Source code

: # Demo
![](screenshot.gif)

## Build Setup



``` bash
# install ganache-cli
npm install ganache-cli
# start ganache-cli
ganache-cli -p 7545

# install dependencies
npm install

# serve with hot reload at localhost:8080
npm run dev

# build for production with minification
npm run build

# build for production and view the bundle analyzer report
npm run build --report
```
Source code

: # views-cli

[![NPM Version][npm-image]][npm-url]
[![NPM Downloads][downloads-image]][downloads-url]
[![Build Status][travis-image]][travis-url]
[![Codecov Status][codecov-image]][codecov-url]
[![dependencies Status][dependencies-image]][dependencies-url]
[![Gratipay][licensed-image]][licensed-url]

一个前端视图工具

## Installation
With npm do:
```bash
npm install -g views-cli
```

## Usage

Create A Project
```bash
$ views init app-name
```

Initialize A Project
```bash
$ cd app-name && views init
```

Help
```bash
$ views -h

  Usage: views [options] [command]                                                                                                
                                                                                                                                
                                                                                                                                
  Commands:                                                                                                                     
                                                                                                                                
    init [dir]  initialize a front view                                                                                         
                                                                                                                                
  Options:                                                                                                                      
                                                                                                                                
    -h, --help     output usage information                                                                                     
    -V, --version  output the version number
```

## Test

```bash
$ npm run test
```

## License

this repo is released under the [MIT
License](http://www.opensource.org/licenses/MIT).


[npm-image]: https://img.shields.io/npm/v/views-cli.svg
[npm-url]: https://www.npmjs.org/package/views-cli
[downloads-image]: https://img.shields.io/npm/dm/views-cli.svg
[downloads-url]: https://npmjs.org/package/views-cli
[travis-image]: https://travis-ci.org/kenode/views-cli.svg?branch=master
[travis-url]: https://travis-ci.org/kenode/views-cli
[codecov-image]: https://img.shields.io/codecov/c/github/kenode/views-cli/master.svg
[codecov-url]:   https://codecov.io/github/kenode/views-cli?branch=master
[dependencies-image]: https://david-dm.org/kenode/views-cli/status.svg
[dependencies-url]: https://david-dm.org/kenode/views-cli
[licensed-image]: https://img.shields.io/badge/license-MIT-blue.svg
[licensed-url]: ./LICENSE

■ Directions:
Repeat the entire listing above, keeping every line exactly the same.

■ Exercise answer:
Source code

: # Demo
![](screenshot.gif)

## Build Setup



``` bash
# install ganache-cli
npm install ganache-cli
# start ganache-cli
ganache-cli -p 7545

# install dependencies
npm install

# serve with hot reload at localhost:8080
npm run dev

# build for production with minification
npm run build

# build for production and view the bundle analyzer report
npm run build --report
```
Source code

: # views-cli

[![NPM Version][npm-image]][npm-url]
[![NPM Downloads][downloads-image]][downloads-url]
[![Build Status][travis-image]][travis-url]
[![Codecov Status][codecov-image]][codecov-url]
[![dependencies Status][dependencies-image]][dependencies-url]
[![Gratipay][licensed-image]][licensed-url]

一个前端视图工具

## Installation
With npm do:
```bash
npm install -g views-cli
```

## Usage

Create A Project
```bash
$ views init app-name
```

Initialize A Project
```bash
$ cd app-name && views init
```

Help
```bash
$ views -h

  Usage: views [options] [command]                                                                                                
                                                                                                                                
                                                                                                                                
  Commands:                                                                                                                     
                                                                                                                                
    init [dir]  initialize a front view                                                                                         
                                                                                                                                
  Options:                                                                                                                      
                                                                                                                                
    -h, --help     output usage information                                                                                     
    -V, --version  output the version number
```

## Test

```bash
$ npm run test
```

## License

this repo is released under the [MIT
License](http://www.opensource.org/licenses/MIT).


[npm-image]: https://img.shields.io/npm/v/views-cli.svg
[npm-url]: https://www.npmjs.org/package/views-cli
[downloads-image]: https://img.shields.io/npm/dm/views-cli.svg
[downloads-url]: https://npmjs.org/package/views-cli
[travis-image]: https://travis-ci.org/kenode/views-cli.svg?branch=master
[travis-url]: https://travis-ci.org/kenode/views-cli
[codecov-image]: https://img.shields.io/codecov/c/github/kenode/views-cli/master.svg
[codecov-url]:   https://codecov.io/github/kenode/views-cli?branch=master
[dependencies-image]: https://david-dm.org/kenode/views-cli/status.svg
[dependencies-url]: https://david-dm.org/kenode/views-cli
[licensed-image]: https://img.shields.io/badge/license-MIT-blue.svg
[licensed-url]: ./LICENSE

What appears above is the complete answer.